Opportunity cost of investment
Investing in more capital goods means we have to sacrifice production of goods for immediate consumption. The opportunity cost of investment is the consumption goods that are given up.
Level of savings
Saving is defined as the part of income which is not consumed. The circular flow diagram showed that funds for investment come from the fiancé sector which obtains funds from the savings of households. Investment can only occur if there are sufficient savings. Lack of savings will mean a country has to borrow the savings of people overseas, or encourage foreign investment. Therefore all investment requires some sacrifice.
New Technology & Productivity
Investment in new technology enables existing resources to be used more effectively and increase productivity. To develop new technology research and development (R&D) is required.
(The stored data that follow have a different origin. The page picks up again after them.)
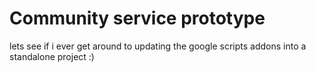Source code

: # Community service prototype
lets see if i ever get around to updating the google scripts addons into a standalone project :)
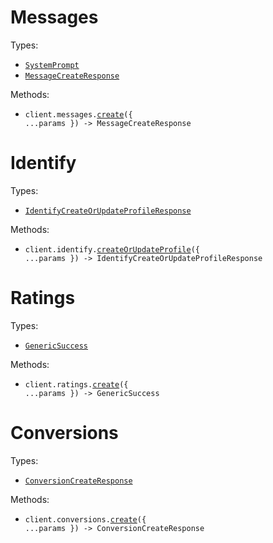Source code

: # Messages

Types:

- <code><a href="./src/resources/messages.ts">SystemPrompt</a></code>
- <code><a href="./src/resources/messages.ts">MessageCreateResponse</a></code>

Methods:

- <code title="post /messages">client.messages.<a href="./src/resources/messages.ts">create</a>({ ...params }) -> MessageCreateResponse</code>

# Identify

Types:

- <code><a href="./src/resources/identify.ts">IdentifyCreateOrUpdateProfileResponse</a></code>

Methods:

- <code title="post /identify">client.identify.<a href="./src/resources/identify.ts">createOrUpdateProfile</a>({ ...params }) -> IdentifyCreateOrUpdateProfileResponse</code>

# Ratings

Types:

- <code><a href="./src/resources/ratings.ts">GenericSuccess</a></code>

Methods:

- <code title="post /ratings">client.ratings.<a href="./src/resources/ratings.ts">create</a>({ ...params }) -> GenericSuccess</code>

# Conversions

Types:

- <code><a href="./src/resources/conversions.ts">ConversionCreateResponse</a></code>

Methods:

- <code title="post /conversions">client.conversions.<a href="./src/resources/conversions.ts">create</a>({ ...params }) -> ConversionCreateResponse</code>
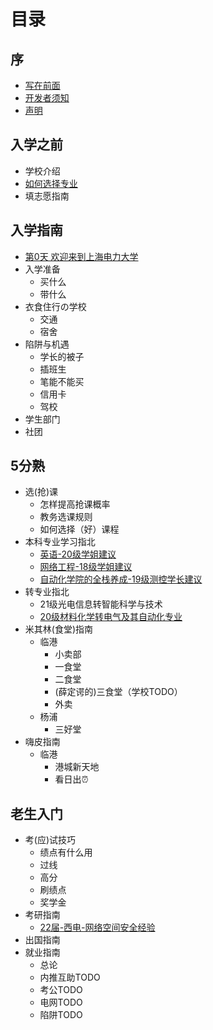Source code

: # 目录

## 序
* [写在前面](README.md)
* [开发者须知](Prologue/开发者文档.md)
* [声明](Prologue/声明.md)

## 入学之前
 * 学校介绍
 * [如何选择专业](BeforeAdmission/如何选择专业.md)
 * 填志愿指南

## 入学指南
* [第0天 欢迎来到上海电力大学](AdmissionGuide/0day.md)
* 入学准备
  * 买什么
  * 带什么
* 衣食住行の学校
  * 交通
  * 宿舍
* 陷阱与机遇
  * 学长的被子
  * 插班生
  * 笔能不能买
  * 信用卡
  * 驾校
* 学生部门
* 社团

## 5分熟
* 选(抢)课
  * 怎样提高抢课概率
  * 教务选课规则
  * 如何选择（好）课程
* 本科专业学习指北
  * [英语-20级学姐建议](HalfCooked/学习指南/英语-20级学姐建议.md)
  * [网络工程-18级学姐建议](HalfCooked/学习指南/网络工程-18级学姐建议.md)
  * [自动化学院的全栈养成-19级测控学长建议](HalfCooked/学习指南/自动化学院的全栈养成-19级测控学长建议.md)
* 转专业指北
  * 21级光电信息转智能科学与技术
  * [20级材料化学转电气及其自动化专业](HalfCooked/转专业/20级材料化学转电气及其自动化专业.md)
* 米其林(食堂)指南
  * 临港
    * 小卖部
    * 一食堂
    * 二食堂
    * (薛定谔的)三食堂（学校TODO）
    * 外卖
  * 杨浦
    * 三好堂
* 嗨皮指南
  * 临港
    * 港城新天地
    * 看日出⏰

## 老生入门
* 考(应)试技巧
  * 绩点有什么用
  * 过线
  * 高分
  * 刷绩点
  * 奖学金
* 考研指南
  * [22届-西电-网络空间安全经验](Veteran/考研指南/22届西电网络空间安全考研经验.md)
* 出国指南
* 就业指南
  * 总论
  * 内推互助TODO
  * 考公TODO
  * 电网TODO
  * 陷阱TODO

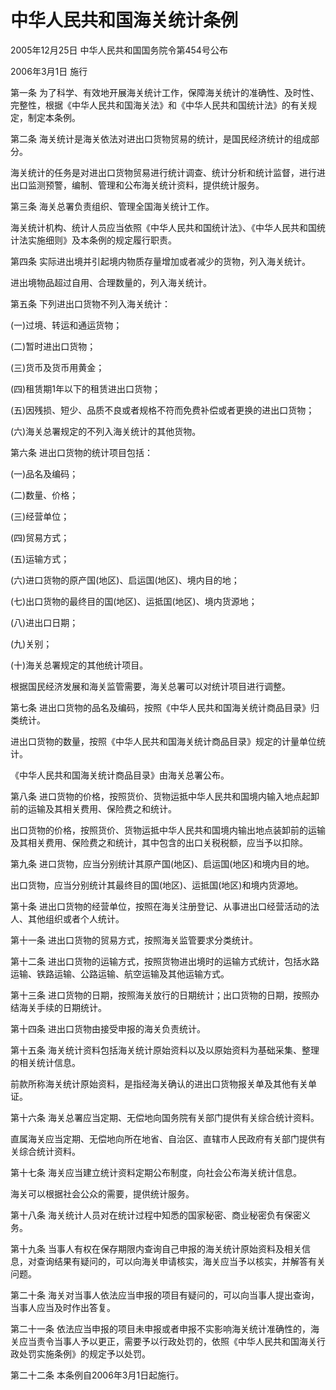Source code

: # 中华人民共和国海关统计条例

2005年12月25日 中华人民共和国国务院令第454号公布

2006年3月1日 施行



第一条 为了科学、有效地开展海关统计工作，保障海关统计的准确性、及时性、完整性，根据《中华人民共和国海关法》和《中华人民共和国统计法》的有关规定，制定本条例。

第二条 海关统计是海关依法对进出口货物贸易的统计，是国民经济统计的组成部分。

海关统计的任务是对进出口货物贸易进行统计调查、统计分析和统计监督，进行进出口监测预警，编制、管理和公布海关统计资料，提供统计服务。

第三条 海关总署负责组织、管理全国海关统计工作。

海关统计机构、统计人员应当依照《中华人民共和国统计法》、《中华人民共和国统计法实施细则》及本条例的规定履行职责。

第四条 实际进出境并引起境内物质存量增加或者减少的货物，列入海关统计。

进出境物品超过自用、合理数量的，列入海关统计。

第五条 下列进出口货物不列入海关统计：

(一)过境、转运和通运货物；

(二)暂时进出口货物；

(三)货币及货币用黄金；

(四)租赁期1年以下的租赁进出口货物；

(五)因残损、短少、品质不良或者规格不符而免费补偿或者更换的进出口货物；

(六)海关总署规定的不列入海关统计的其他货物。

第六条 进出口货物的统计项目包括：

(一)品名及编码；

(二)数量、价格；

(三)经营单位；

(四)贸易方式；

(五)运输方式；

(六)进口货物的原产国(地区)、启运国(地区)、境内目的地；

(七)出口货物的最终目的国(地区)、运抵国(地区)、境内货源地；

(八)进出口日期；

(九)关别；

(十)海关总署规定的其他统计项目。

根据国民经济发展和海关监管需要，海关总署可以对统计项目进行调整。

第七条 进出口货物的品名及编码，按照《中华人民共和国海关统计商品目录》归类统计。

进出口货物的数量，按照《中华人民共和国海关统计商品目录》规定的计量单位统计。

《中华人民共和国海关统计商品目录》由海关总署公布。

第八条 进口货物的价格，按照货价、货物运抵中华人民共和国境内输入地点起卸前的运输及其相关费用、保险费之和统计。

出口货物的价格，按照货价、货物运抵中华人民共和国境内输出地点装卸前的运输及其相关费用、保险费之和统计，其中包含的出口关税税额，应当予以扣除。

第九条 进口货物，应当分别统计其原产国(地区)、启运国(地区)和境内目的地。

出口货物，应当分别统计其最终目的国(地区)、运抵国(地区)和境内货源地。

第十条 进出口货物的经营单位，按照在海关注册登记、从事进出口经营活动的法人、其他组织或者个人统计。

第十一条 进出口货物的贸易方式，按照海关监管要求分类统计。

第十二条 进出口货物的运输方式，按照货物进出境时的运输方式统计，包括水路运输、铁路运输、公路运输、航空运输及其他运输方式。

第十三条 进口货物的日期，按照海关放行的日期统计；出口货物的日期，按照办结海关手续的日期统计。

第十四条 进出口货物由接受申报的海关负责统计。

第十五条 海关统计资料包括海关统计原始资料以及以原始资料为基础采集、整理的相关统计信息。

前款所称海关统计原始资料，是指经海关确认的进出口货物报关单及其他有关单证。

第十六条 海关总署应当定期、无偿地向国务院有关部门提供有关综合统计资料。

直属海关应当定期、无偿地向所在地省、自治区、直辖市人民政府有关部门提供有关综合统计资料。

第十七条 海关应当建立统计资料定期公布制度，向社会公布海关统计信息。

海关可以根据社会公众的需要，提供统计服务。

第十八条 海关统计人员对在统计过程中知悉的国家秘密、商业秘密负有保密义务。

第十九条 当事人有权在保存期限内查询自己申报的海关统计原始资料及相关信息，对查询结果有疑问的，可以向海关申请核实，海关应当予以核实，并解答有关问题。

第二十条 海关对当事人依法应当申报的项目有疑问的，可以向当事人提出查询，当事人应当及时作出答复。

第二十一条 依法应当申报的项目未申报或者申报不实影响海关统计准确性的，海关应当责令当事人予以更正，需要予以行政处罚的，依照《中华人民共和国海关行政处罚实施条例》的规定予以处罚。

第二十二条 本条例自2006年3月1日起施行。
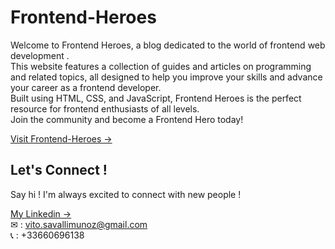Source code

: # Frontend-Heroes

Welcome to Frontend Heroes, a blog dedicated to the world of frontend web development .<br /> This website features a collection of guides and articles on programming and related topics, all designed to help you improve your skills and advance your career as a frontend developer.<br /> Built using HTML, CSS, and JavaScript, Frontend Heroes is the perfect resource for frontend enthusiasts of all levels. <br /> Join the community and become a Frontend Hero today!

[Visit Frontend-Heroes &#8594;](https://vito-savalli.github.io/Frontend-Heroes/)

## Let's Connect !

Say hi ! I'm always excited to connect with new people !

[My Linkedin &#8594;](https://www.linkedin.com/in/vito-savalli/)  
&#9993; : vito.savallimunoz@gmail.com  
&#128222; : +33660696138
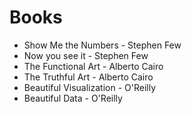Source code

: # Books

- Show Me the Numbers - Stephen Few
- Now you see it - Stephen Few
- The Functional Art - Alberto Cairo
- The Truthful Art - Alberto Cairo
- Beautiful Visualization - O'Reilly
- Beautiful Data - O'Reilly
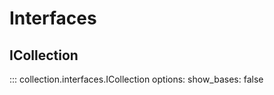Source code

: # Interfaces


## ICollection
::: collection.interfaces.ICollection
    options:
        show_bases: false
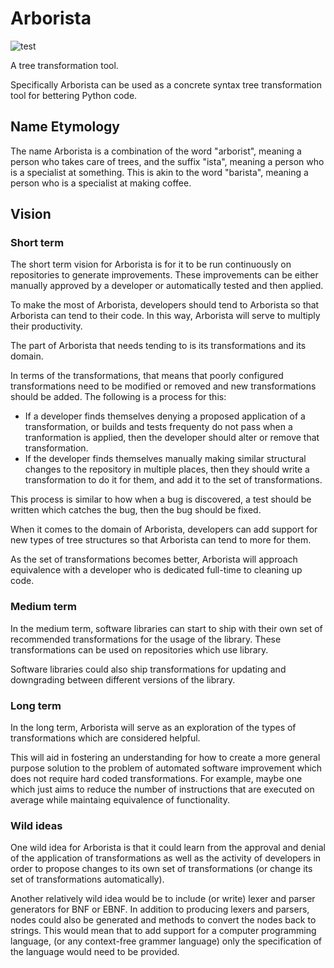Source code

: # Arborista
![test](https://github.com/AustinScola/arborista/workflows/Python%20package/badge.svg)

A tree transformation tool.

Specifically Arborista can be used as a concrete syntax tree transformation tool for bettering
Python code.

## Name Etymology

The name Arborista is a combination of the word "arborist", meaning a person who takes care of
trees, and the suffix "ista", meaning a person who is a specialist at something. This is akin to the
word "barista", meaning a person who is a specialist at making coffee.

## Vision

### Short term

The short term vision for Arborista is for it to be run continuously on repositories to generate
improvements. These improvements can be either manually approved by a developer or automatically
tested and then applied.

To make the most of Arborista, developers should tend to Arborista so that Arborista can tend to
their code. In this way, Arborista will serve to multiply their productivity.

The part of Arborista that needs tending to is its transformations and its domain.

In terms of the transformations, that means that poorly configured transformations need to be
modified or removed and new transformations should be added. The following is a process for this:
- If a developer finds themselves denying a proposed application of a transformation, or builds and
tests frequenty do not pass when a tranformation is applied, then the developer should alter or
remove that transformation.
- If the developer finds themselves manually making similar structural changes to the repository in
multiple places, then they should write a transformation to do it for them, and add it to the set of
transformations.

This process is similar to how when a bug is discovered, a test should be written which catches the
bug, then the bug should be fixed.

When it comes to the domain of Arborista, developers can add support for new types of tree
structures so that Arborista can tend to more for them.

As the set of transformations becomes better, Arborista will approach equivalence with a developer
who is dedicated full-time to cleaning up code.

### Medium term

In the medium term, software libraries can start to ship with their own set of recommended
transformations for the usage of the library. These transformations can be used on repositories
which use library.

Software libraries could also ship transformations for updating and downgrading between different
versions of the library.

### Long term

In the long term, Arborista will serve as an exploration of the types of transformations which are
considered helpful.

This will aid in fostering an understanding for how to create a more general purpose solution to the
problem of automated software improvement which does not require hard coded transformations. For
example, maybe one which just aims to reduce the number of instructions that are executed on average
while maintaing equivalence of functionality.

### Wild ideas

One wild idea for Arborista is that it could learn from the approval and denial of the application
of transformations as well as the activity of developers in order to propose changes to its own set
of transformations (or change its set of transformations automatically).

Another relatively wild idea would be to include (or write) lexer and parser generators for BNF or
EBNF. In addition to producing lexers and parsers, nodes could also be generated and methods to
convert the nodes back to strings. This would mean that to add support for a computer programming
language, (or any context-free grammer language) only the specification of the language would need
to be provided.
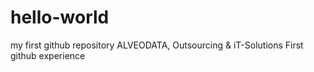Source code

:# hello-world
my first github repository
ALVEODATA, Outsourcing & iT-Solutions
First github experience
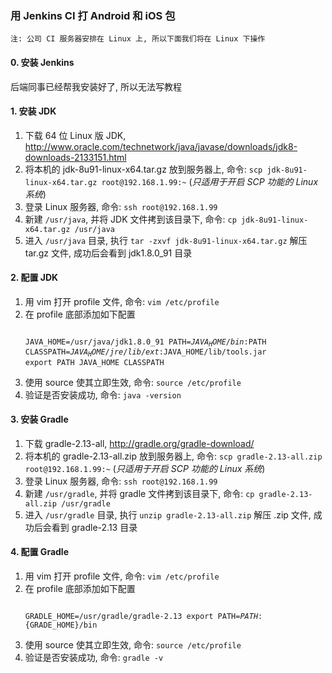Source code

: ### 用 Jenkins CI 打 Android 和 iOS 包

`注: 公司 CI 服务器安排在 Linux 上, 所以下面我们将在 Linux 下操作`

#### 0. 安装 Jenkins

后端同事已经帮我安装好了, 所以无法写教程

#### 1. 安装 JDK

1.  下载 64 位 Linux 版 JDK, http://www.oracle.com/technetwork/java/javase/downloads/jdk8-downloads-2133151.html
2.  将本机的 jdk-8u91-linux-x64.tar.gz 放到服务器上, 命令: `scp jdk-8u91-linux-x64.tar.gz root@192.168.1.99:~` (_只适用于开启 SCP 功能的 Linux 系统_)
3.  登录 Linux 服务器, 命令: `ssh root@192.168.1.99`
4.  新建 `/usr/java`, 并将 JDK 文件拷到该目录下, 命令: `cp jdk-8u91-linux-x64.tar.gz /usr/java`
5.  进入 `/usr/java` 目录, 执行 `tar -zxvf jdk-8u91-linux-x64.tar.gz` 解压 tar.gz 文件, 成功后会看到 jdk1.8.0_91 目录

#### 2. 配置 JDK

1.  用 vim 打开 profile 文件, 命令: `vim /etc/profile`
2.  在 profile 底部添加如下配置<pre><code>
    JAVA_HOME=/usr/java/jdk1.8.0_91
    PATH=$JAVA_HOME/bin:$PATH
    CLASSPATH=$JAVA_HOME/jre/lib/ext:$JAVA_HOME/lib/tools.jar
    export PATH JAVA_HOME CLASSPATH
    </code></pre>
3.  使用 source 使其立即生效, 命令: `source /etc/profile`
4.  验证是否安装成功, 命令: `java -version`

#### 3. 安装 Gradle

1.  下载 gradle-2.13-all, http://gradle.org/gradle-download/
2.  将本机的 gradle-2.13-all.zip 放到服务器上, 命令: `scp gradle-2.13-all.zip root@192.168.1.99:~` (_只适用于开启 SCP 功能的 Linux 系统_)
3.  登录 Linux 服务器, 命令: `ssh root@192.168.1.99`
4.  新建 `/usr/gradle`, 并将 gradle 文件拷到该目录下, 命令: `cp gradle-2.13-all.zip /usr/gradle`
5.  进入 `/usr/gradle` 目录, 执行 `unzip gradle-2.13-all.zip` 解压 .zip 文件, 成功后会看到 gradle-2.13 目录

#### 4. 配置 Gradle

1.  用 vim 打开 profile 文件, 命令: `vim /etc/profile`
2.  在 profile 底部添加如下配置<pre><code>
    GRADLE_HOME=/usr/gradle/gradle-2.13
    export PATH=${PATH}:${GRADE_HOME}/bin
    </code></pre>
3.  使用 source 使其立即生效, 命令: `source /etc/profile`
4.  验证是否安装成功, 命令: `gradle -v`
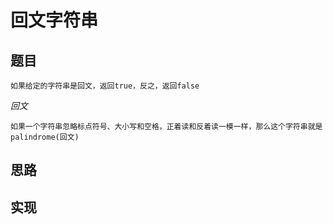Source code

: <!--
 * @Description: 回文字符串
 * @Date: 2020-01-14 18:34:16
 * @LastEditors  : phoebus
 * @LastEditTime : 2020-01-14 18:35:22
 * @label: 程序
 -->

# 回文字符串

## 题目

	如果给定的字符串是回文，返回true，反之，返回false

*回文*

	如果一个字符串忽略标点符号、大小写和空格，正着读和反着读一模一样，那么这个字符串就是palindrome(回文)

## 思路




## 实现


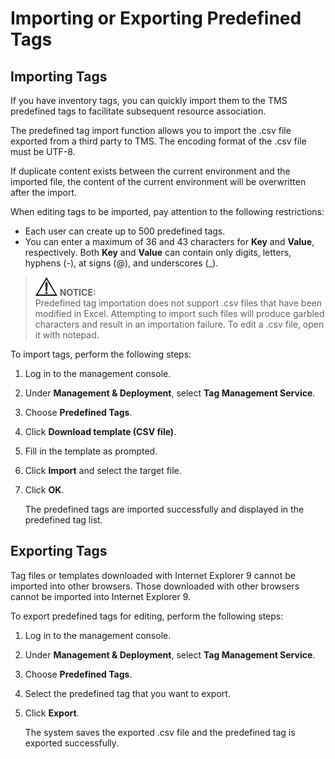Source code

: # Importing or Exporting Predefined Tags<a name="EN-US_TOPIC_0141727065"></a>

## Importing Tags<a name="section18567105115413"></a>

If you have inventory tags, you can quickly import them to the TMS predefined tags to facilitate subsequent resource association.

The predefined tag import function allows you to import the .csv file exported from a third party to TMS. The encoding format of the .csv file must be UTF-8.

If duplicate content exists between the current environment and the imported file, the content of the current environment will be overwritten after the import.

When editing tags to be imported, pay attention to the following restrictions:

-   Each user can create up to 500 predefined tags.
-   You can enter a maximum of 36 and 43 characters for  **Key**  and  **Value**, respectively. Both  **Key**  and  **Value**  can contain only digits, letters, hyphens \(-\), at signs \(@\), and underscores \(\_\).

>![](public_sys-resources/icon-notice.gif) **NOTICE:**   
>Predefined tag importation does not support .csv files that have been modified in Excel. Attempting to import such files will produce garbled characters and result in an importation failure. To edit a .csv file, open it with notepad.  

To import tags, perform the following steps:

1.  Log in to the management console.
2.  Under  **Management & Deployment**, select  **Tag Management Service**.
3.  Choose  **Predefined Tags**.
4.  Click  **Download template \(CSV file\)**.
5.  Fill in the template as prompted.
6.  Click  **Import**  and select the target file.
7.  Click  **OK**.

    The predefined tags are imported successfully and displayed in the predefined tag list.


## Exporting Tags<a name="section27504973115735"></a>

Tag files or templates downloaded with Internet Explorer 9 cannot be imported into other browsers. Those downloaded with other browsers cannot be imported into Internet Explorer 9.

To export predefined tags for editing, perform the following steps:

1.  Log in to the management console.
2.  Under  **Management & Deployment**, select  **Tag Management Service**.
3.  Choose  **Predefined Tags**.
4.  Select the predefined tag that you want to export.
5.  Click  **Export**.

    The system saves the exported .csv file and the predefined tag is exported successfully.


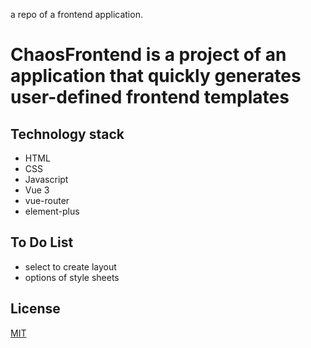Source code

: a repo of a frontend application.

# ChaosFrontend is a project of an application that quickly generates user-defined frontend templates

## Technology stack

- HTML
- CSS
- Javascript
- Vue 3
- vue-router
- element-plus

## To Do List

- select to create layout
- options of style sheets

## License

[MIT](./LICENSE)
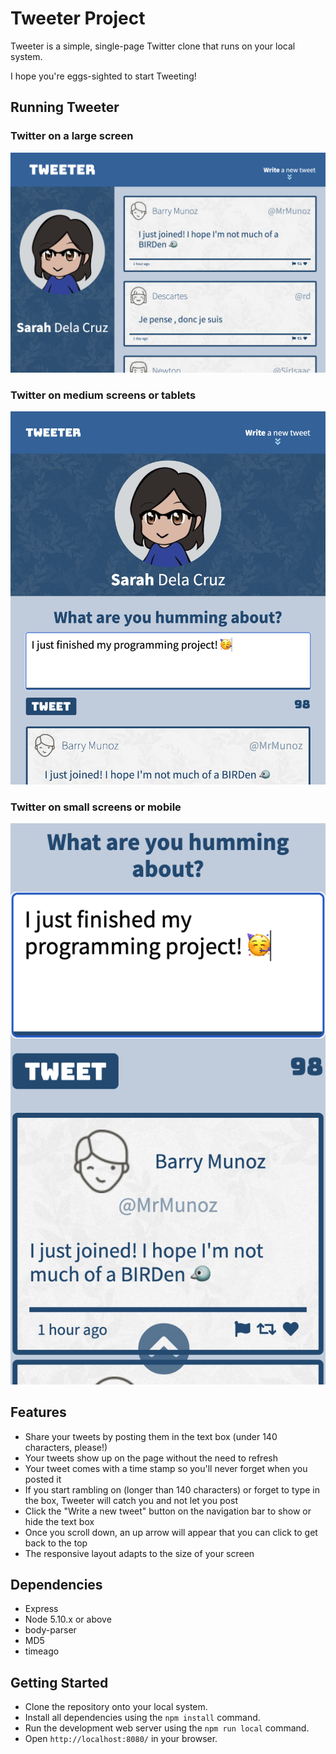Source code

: # Tweeter Project

Tweeter is a simple, single-page Twitter clone that runs on your local system.

I hope you're eggs-sighted to start Tweeting!

## Running Tweeter
### Twitter on a large screen
!["Tweeter on a large screen"](public/images/screenshot-big.png)
### Twitter on medium screens or tablets
!["Tweeter on a medium screen"](public/images/screenshot-med.png)
### Twitter on small screens or mobile
!["Tweeter on mobile"](public/images/screenshot-mobile.png)

## Features

- Share your tweets by posting them in the text box (under 140 characters, please!)
- Your tweets show up on the page without the need to refresh
- Your tweet comes with a time stamp so you'll never forget when you posted it
- If you start rambling on (longer than 140 characters) or forget to type in the box, Tweeter will catch you and not let you post
- Click the "Write a new tweet" button on the navigation bar to show or hide the text box
- Once you scroll down, an up arrow will appear that you can click to get back to the top
- The responsive layout adapts to the size of your screen

## Dependencies

- Express
- Node 5.10.x or above
- body-parser
- MD5
- timeago

## Getting Started

- Clone the repository onto your local system.
- Install all dependencies using the `npm install` command.
- Run the development web server using the `npm run local` command.
- Open `http://localhost:8080/` in your browser.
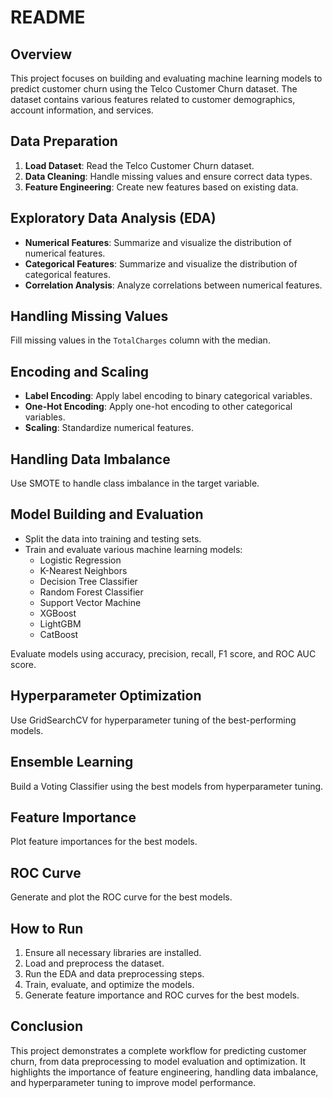 # README

## Overview
This project focuses on building and evaluating machine learning models to predict customer churn using the Telco Customer Churn dataset. The dataset contains various features related to customer demographics, account information, and services.

## Data Preparation
1. **Load Dataset**: Read the Telco Customer Churn dataset.
2. **Data Cleaning**: Handle missing values and ensure correct data types.
3. **Feature Engineering**: Create new features based on existing data.

## Exploratory Data Analysis (EDA)
- **Numerical Features**: Summarize and visualize the distribution of numerical features.
- **Categorical Features**: Summarize and visualize the distribution of categorical features.
- **Correlation Analysis**: Analyze correlations between numerical features.

## Handling Missing Values
Fill missing values in the `TotalCharges` column with the median.

## Encoding and Scaling
- **Label Encoding**: Apply label encoding to binary categorical variables.
- **One-Hot Encoding**: Apply one-hot encoding to other categorical variables.
- **Scaling**: Standardize numerical features.

## Handling Data Imbalance
Use SMOTE to handle class imbalance in the target variable.

## Model Building and Evaluation
- Split the data into training and testing sets.
- Train and evaluate various machine learning models:
  - Logistic Regression
  - K-Nearest Neighbors
  - Decision Tree Classifier
  - Random Forest Classifier
  - Support Vector Machine
  - XGBoost
  - LightGBM
  - CatBoost

Evaluate models using accuracy, precision, recall, F1 score, and ROC AUC score.

## Hyperparameter Optimization
Use GridSearchCV for hyperparameter tuning of the best-performing models.

## Ensemble Learning
Build a Voting Classifier using the best models from hyperparameter tuning.

## Feature Importance
Plot feature importances for the best models.

## ROC Curve
Generate and plot the ROC curve for the best models.

## How to Run
1. Ensure all necessary libraries are installed.
2. Load and preprocess the dataset.
3. Run the EDA and data preprocessing steps.
4. Train, evaluate, and optimize the models.
5. Generate feature importance and ROC curves for the best models.

## Conclusion
This project demonstrates a complete workflow for predicting customer churn, from data preprocessing to model evaluation and optimization. It highlights the importance of feature engineering, handling data imbalance, and hyperparameter tuning to improve model performance.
The amount an economy spends on R&D has a strong influence on growth. New technology can improve the productivity of labour. Increased productivity means more can be made from the same number of resources, so economic growth has taken place.
Obstacles to growth in developing economies:
The least developed countries start with low growth and rapidly rising population. This results in a low standard of living.
- The low standards of living restrict the education and training opportunities, which result in a work force with a lack of skills and generally low productivity.
- The low incomes mean that savings are low. People can’t afford to save, using all their incomes to meet basic human needs. Funds available for investment will be restricted.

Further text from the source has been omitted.